佐藤文隆,小玉英雄「一般相対性理論」2000年、岩波書店
を眺め終えた。
本書は1992年に出版された同名の現代の物理学シリーズの一冊に修正と補章を追記したものを現代物理学叢書として出版したものである。佐藤氏は普通の物理の本のスタイルで小玉氏は数理物理のスタイルで書くので一冊の本としてまとめらえると、著者の趣味を何も知らない読者にはかなりつらい。全体を通して読むとすぐに気が付くことだか、一章だけが物理スタイルでとそれ以降の章は数理物理スタイルなのである。
佐藤氏が一章を書き、それ以外の章を小玉氏が書いたに違いないと感じていたが、やはりそうであった。詳しくは2023 年 8 月の天文月報を見よ。佐藤氏が小玉氏に書くことのリストを渡し、小玉氏はそれに従ったり、従わなかったりして本書を書いたとのことである。
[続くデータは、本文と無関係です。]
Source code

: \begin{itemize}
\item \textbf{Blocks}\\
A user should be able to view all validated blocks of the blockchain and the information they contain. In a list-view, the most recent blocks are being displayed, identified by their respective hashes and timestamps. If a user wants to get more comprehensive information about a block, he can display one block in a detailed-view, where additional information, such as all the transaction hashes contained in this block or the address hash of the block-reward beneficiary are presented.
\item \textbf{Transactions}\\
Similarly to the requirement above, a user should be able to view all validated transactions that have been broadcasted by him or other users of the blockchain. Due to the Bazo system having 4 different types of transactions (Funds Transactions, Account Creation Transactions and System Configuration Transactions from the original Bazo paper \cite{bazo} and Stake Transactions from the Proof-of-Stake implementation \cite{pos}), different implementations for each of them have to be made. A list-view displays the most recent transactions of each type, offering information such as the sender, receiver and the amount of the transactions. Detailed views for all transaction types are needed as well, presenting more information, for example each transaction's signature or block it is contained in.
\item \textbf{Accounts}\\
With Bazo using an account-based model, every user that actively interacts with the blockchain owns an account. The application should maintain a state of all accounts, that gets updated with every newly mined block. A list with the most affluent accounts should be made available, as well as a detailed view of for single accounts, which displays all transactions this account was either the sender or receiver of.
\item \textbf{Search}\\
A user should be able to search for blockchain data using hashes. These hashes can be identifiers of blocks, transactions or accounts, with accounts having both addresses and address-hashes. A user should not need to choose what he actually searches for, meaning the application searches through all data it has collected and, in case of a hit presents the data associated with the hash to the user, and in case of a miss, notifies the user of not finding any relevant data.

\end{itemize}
何も知らない読者はその境目のギャップで沈没すると思う。複数名による著作の悪いところが明確に出ている。ただし本書のこの悪い点は、一章は佐藤氏が書いて、残りのすべての章を小玉氏が書いたと知っていれば、100%回避できる。1章は文頭にあるエッセイだと思って無視し、2章からこの本が始まると思って読むことが読み通すための最大のコツだと思う。
2章からは一般相対論で使う数学の定義が述べられ、様々な定理が証明される。2章は多様体、3章は時空の対称性、4章は一様な宇宙、5章はブラックホール解、6章は正準理論とBianchi宇宙、7章はKaluza-Klein理論、Ashtekhar理論、重力の量子論について述べられている。特異点定理などの大域的トポロジーのことは補章で少し書かれているだけで、本文中には書かれていない。
本書の良いところは一般相対論で使われる数学がコンパクトにまとめられ、それがどのように役立てられているのかを学べるところであろう。一般相対論の本などで数学的すぎて精読ができなかった箇所で使われている数学の確認にも使える。様々なペンローズダイアグラムも見ていて楽しい。
一般相対論を宇宙や天体に使いたい人向きの本ではない。数学を一般相対論に応用することに興味があり、一般相対論の専門的なことを本格的に学んでいる人が本書の内容に特に興味があれば細部まで読むと良いという感じの本である。数学的な道具を準備している箇所や基本的な公式を証明している所はもっと広い読者の層にも役に立つと思う。